- _Records supplied_

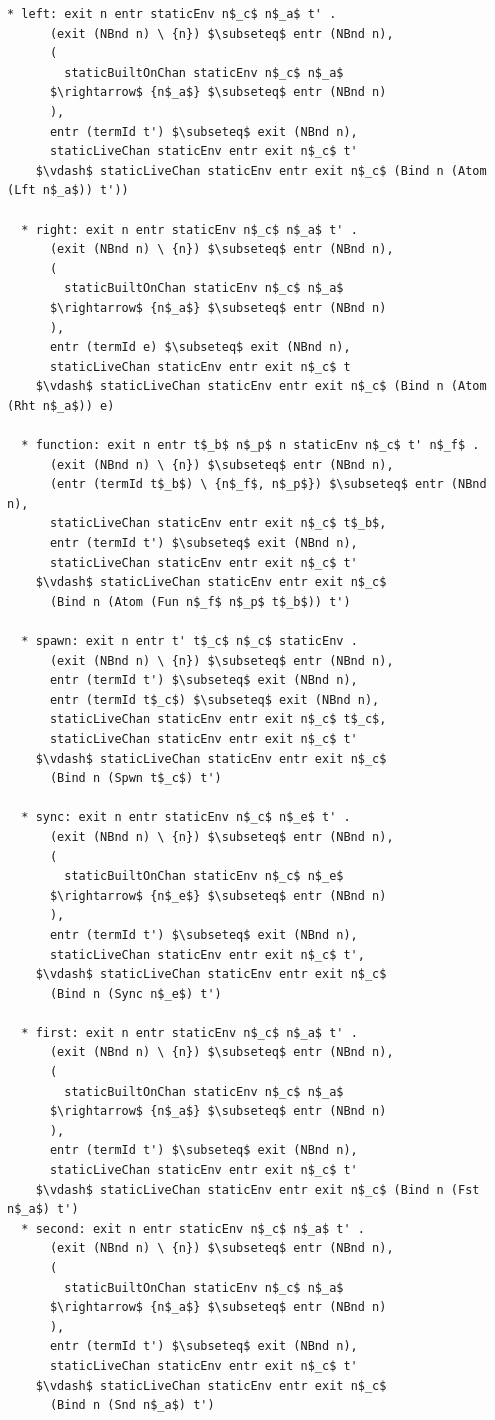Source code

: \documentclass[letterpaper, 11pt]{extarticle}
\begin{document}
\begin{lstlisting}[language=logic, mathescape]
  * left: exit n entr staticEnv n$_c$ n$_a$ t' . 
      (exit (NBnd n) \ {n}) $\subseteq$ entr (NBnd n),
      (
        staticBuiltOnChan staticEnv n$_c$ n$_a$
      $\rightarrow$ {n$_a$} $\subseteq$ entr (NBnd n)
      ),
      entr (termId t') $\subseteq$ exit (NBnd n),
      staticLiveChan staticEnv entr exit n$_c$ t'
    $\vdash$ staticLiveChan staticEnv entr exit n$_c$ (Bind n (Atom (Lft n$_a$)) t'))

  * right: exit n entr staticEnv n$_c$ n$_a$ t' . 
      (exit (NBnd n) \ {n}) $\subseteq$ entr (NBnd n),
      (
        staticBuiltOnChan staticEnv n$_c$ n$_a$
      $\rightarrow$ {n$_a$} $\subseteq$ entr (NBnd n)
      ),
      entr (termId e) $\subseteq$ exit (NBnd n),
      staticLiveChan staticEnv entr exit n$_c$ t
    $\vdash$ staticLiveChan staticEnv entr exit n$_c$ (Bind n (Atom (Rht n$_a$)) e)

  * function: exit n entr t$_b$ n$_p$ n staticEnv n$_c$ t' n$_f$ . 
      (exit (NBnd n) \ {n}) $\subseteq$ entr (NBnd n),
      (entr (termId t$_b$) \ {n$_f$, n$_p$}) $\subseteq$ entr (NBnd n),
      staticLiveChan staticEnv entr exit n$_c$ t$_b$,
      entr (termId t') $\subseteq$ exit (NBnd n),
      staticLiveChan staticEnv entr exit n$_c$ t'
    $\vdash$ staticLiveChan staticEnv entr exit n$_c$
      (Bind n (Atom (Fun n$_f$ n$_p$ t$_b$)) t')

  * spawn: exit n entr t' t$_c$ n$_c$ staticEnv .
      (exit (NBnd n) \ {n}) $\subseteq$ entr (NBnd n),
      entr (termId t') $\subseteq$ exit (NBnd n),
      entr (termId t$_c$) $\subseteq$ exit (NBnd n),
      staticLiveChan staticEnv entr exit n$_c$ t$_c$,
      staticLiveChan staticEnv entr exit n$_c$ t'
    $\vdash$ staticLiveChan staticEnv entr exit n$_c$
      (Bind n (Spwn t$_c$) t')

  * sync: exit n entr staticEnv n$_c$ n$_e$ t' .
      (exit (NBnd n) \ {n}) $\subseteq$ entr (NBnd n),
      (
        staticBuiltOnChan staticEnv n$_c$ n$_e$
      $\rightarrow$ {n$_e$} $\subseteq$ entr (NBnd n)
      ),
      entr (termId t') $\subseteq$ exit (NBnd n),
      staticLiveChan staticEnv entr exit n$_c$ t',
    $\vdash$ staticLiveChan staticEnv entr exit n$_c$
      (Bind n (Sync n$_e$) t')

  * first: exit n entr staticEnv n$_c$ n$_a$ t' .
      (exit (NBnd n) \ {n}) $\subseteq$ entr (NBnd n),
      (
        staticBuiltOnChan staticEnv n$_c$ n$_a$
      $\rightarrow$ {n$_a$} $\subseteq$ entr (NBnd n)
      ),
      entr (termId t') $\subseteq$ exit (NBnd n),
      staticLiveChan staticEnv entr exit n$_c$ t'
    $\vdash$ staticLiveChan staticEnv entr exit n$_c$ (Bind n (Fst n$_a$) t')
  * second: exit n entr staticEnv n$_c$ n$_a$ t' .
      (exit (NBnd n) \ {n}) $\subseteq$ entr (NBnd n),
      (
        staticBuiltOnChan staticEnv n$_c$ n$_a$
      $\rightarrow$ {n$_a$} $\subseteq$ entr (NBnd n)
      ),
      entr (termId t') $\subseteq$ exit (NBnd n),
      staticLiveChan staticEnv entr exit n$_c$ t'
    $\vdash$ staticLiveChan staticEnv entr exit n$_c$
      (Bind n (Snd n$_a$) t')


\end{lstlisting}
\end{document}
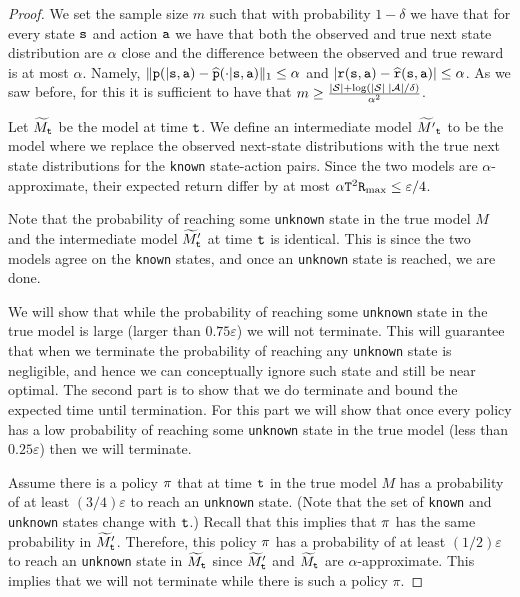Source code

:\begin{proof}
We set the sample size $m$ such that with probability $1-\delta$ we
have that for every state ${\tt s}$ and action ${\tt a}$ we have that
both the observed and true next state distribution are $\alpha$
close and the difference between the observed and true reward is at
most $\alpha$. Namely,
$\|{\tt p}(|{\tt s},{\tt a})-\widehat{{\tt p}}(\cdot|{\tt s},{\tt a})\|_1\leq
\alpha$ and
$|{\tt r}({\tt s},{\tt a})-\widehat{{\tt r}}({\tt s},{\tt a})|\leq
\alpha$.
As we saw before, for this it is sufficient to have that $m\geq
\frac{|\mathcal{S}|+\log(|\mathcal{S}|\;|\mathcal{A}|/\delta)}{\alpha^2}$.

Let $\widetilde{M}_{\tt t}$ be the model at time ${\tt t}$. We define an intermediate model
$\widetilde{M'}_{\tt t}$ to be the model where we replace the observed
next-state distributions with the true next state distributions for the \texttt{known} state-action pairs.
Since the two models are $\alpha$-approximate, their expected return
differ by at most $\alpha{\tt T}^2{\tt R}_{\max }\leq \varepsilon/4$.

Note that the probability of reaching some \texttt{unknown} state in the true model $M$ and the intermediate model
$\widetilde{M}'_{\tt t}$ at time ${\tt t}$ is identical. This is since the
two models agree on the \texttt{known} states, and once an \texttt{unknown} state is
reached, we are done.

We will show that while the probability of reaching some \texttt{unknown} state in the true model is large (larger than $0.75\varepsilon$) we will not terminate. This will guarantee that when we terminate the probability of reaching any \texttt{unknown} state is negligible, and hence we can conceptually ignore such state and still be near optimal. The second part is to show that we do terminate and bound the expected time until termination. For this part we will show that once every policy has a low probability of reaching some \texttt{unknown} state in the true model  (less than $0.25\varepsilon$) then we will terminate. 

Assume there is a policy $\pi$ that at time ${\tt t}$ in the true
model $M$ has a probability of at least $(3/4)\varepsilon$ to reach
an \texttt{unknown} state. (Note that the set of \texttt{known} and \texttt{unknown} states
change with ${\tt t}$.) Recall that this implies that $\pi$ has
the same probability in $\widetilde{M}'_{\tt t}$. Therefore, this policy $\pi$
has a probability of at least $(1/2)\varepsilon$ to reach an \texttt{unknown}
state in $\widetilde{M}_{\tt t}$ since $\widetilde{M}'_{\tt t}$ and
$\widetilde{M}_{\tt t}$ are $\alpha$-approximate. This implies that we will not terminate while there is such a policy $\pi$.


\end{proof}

- _Exercise prompt_
Start printing at the line with "model $M$ has" and stop after the final line of the listing above, keeping every line exact.

- _Exercise response_
model $M$ has a probability of at least $(3/4)\varepsilon$ to reach
an \texttt{unknown} state. (Note that the set of \texttt{known} and \texttt{unknown} states
change with ${\tt t}$.) Recall that this implies that $\pi$ has
the same probability in $\widetilde{M}'_{\tt t}$. Therefore, this policy $\pi$
has a probability of at least $(1/2)\varepsilon$ to reach an \texttt{unknown}
state in $\widetilde{M}_{\tt t}$ since $\widetilde{M}'_{\tt t}$ and
$\widetilde{M}_{\tt t}$ are $\alpha$-approximate. This implies that we will not terminate while there is such a policy $\pi$.


\end{proof}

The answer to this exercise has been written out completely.